Les dimanches de l’histoire: le courage ultime de Baïdy Kathié Pam face à l’humiliation coloniale

Le 10 septembre 1890, à Podor, un jeune soldat torodo du nom de Baïdy Kathié Pam refuse de plier sous l’ordre colonial. Né en 1864 à Guia, près de Podor, il a 26 ans lorsqu’il est conduit, les mains liées, sur la place du fort. Devant la foule, il fait face à la mort avec calme et dignité. Ce jour-là, c’est plus qu’un homme que l’on exécute : c’est un symbole de résistance.


Rédigé par Kamalenba le Dimanche 9 Novembre 2025 à 20:57

Tout commence quelques jours plus tôt. L’administrateur colonial Abel Jeandet, en mission dans le Fouta, prépare l’arrestation de l’Almamy Abdoul Bocar Kane. Dans son escorte, Baïdy Kathié Pam, soldat du Lam Toro, se révolte intérieurement contre l’idée de combattre un parent foutanké au profit d’un colon. Ses doutes se transforment en défi ouvert.
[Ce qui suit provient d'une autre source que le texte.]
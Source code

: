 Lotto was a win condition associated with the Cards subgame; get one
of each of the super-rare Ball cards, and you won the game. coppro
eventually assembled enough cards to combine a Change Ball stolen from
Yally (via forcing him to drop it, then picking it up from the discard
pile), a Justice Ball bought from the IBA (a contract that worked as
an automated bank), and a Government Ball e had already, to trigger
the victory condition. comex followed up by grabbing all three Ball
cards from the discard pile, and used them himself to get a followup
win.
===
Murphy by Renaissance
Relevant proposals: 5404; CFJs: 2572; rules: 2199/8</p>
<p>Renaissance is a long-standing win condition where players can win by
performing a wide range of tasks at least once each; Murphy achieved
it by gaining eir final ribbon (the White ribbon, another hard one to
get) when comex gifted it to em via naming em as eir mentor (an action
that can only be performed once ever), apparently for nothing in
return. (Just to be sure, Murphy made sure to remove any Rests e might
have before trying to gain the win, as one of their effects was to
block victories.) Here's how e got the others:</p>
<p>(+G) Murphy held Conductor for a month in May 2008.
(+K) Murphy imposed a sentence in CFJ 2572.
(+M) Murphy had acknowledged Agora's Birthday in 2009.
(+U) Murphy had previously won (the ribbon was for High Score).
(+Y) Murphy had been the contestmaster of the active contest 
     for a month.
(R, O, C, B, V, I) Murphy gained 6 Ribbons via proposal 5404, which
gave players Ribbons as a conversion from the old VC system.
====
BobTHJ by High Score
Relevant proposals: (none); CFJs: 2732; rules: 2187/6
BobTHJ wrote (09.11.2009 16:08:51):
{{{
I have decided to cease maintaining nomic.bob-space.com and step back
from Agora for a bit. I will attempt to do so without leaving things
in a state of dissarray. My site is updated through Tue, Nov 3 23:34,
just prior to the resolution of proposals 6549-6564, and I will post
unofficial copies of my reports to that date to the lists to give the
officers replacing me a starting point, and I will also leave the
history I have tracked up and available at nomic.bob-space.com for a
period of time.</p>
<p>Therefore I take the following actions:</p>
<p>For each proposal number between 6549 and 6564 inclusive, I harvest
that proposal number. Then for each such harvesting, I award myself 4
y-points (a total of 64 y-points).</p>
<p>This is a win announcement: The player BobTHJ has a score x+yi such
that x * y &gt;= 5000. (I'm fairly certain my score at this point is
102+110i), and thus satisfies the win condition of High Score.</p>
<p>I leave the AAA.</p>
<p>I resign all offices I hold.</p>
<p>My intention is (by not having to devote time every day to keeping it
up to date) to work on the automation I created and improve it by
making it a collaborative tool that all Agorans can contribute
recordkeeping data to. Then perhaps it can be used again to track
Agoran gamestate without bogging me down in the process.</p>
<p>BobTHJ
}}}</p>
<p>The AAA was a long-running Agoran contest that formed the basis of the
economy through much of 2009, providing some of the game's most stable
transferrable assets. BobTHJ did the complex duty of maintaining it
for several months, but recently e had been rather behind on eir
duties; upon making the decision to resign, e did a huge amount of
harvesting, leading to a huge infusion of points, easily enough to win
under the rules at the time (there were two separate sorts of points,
Lorsque Jeandet apprend la trahison morale de son soldat, il le punit d’une manière destinée à humilier : porter ses bagages devant son propre village. Pour un Torodo, l’humiliation vaut la mort. Quelques jours plus tard, à Aéré Lao, Jeandet frappe Baïdy au visage. En retour, celui-ci tire : « Reçois cette balle que tu mérites, toi homme de l’enfer. »

Arrêté puis condamné à mort, Baïdy affronte le bourreau le 10 septembre. Avant de mourir, il déclare :

« Je meurs très jeune, mais la tête haute ici-bas et dans l’au-delà. »

Les colons veulent faire de sa mort un avertissement : sa tête est exposée sur une pique à l’entrée de Podor. Mais la population veille. De nuit, des pêcheurs repêchent le corps, et des habitants finissent par enterrer la tête au cimetière de Thioffi.

Aujourd’hui encore, un ravin à l’entrée de Podor porte son nom : Thiatngol Baïdy. Sa mémoire demeure dans la maxime pulaar :

« Torodo yida gasthié, poulo hoynétaké »
(« Le Torodo hait l’humiliation, le déshonneur. »)

Baïdy Kathié Pam n’était pas un héros de légende, mais un homme libre qui refusa de se soumettre. Son geste continue de résonner comme une leçon de dignité et de courage sur les rives du fleuve Sénégal.